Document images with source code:
▬▬▬

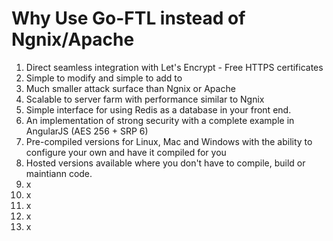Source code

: Why Use Go-FTL instead of Ngnix/Apache
======================================

1. Direct seamless integration with Let's Encrypt  - Free HTTPS certificates
2. Simple to modify and simple to add to 
3. Much smaller attack surface than Ngnix or Apache
4. Scalable to server farm with performance similar to Ngnix	
5. Simple interface for using Redis as a database in your front end.
6. An implementation of strong security with a complete example in AngularJS (AES 256 + SRP 6)
6. Pre-compiled versions for Linux, Mac and Windows with the ability to configure your own and have it compiled for you
7. Hosted versions available where you don't have to compile, build or maintiann code.
8. x
9. x
10. x
11. x
12. x


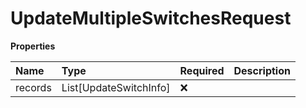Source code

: # UpdateMultipleSwitchesRequest

**Properties**

| Name    | Type                   | Required | Description |
| :------ | :--------------------- | :------- | :---------- |
| records | List[UpdateSwitchInfo] | ❌       |             |

<!-- This file was generated by liblab | https://liblab.com/ -->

▬▬▬

## What you need to do
What lines above contain the word "Ngnix"? Please copy each one.

## Exercise solution
: Why Use Go-FTL instead of Ngnix/Apache
3. Much smaller attack surface than Ngnix or Apache
4. Scalable to server farm with performance similar to Ngnix	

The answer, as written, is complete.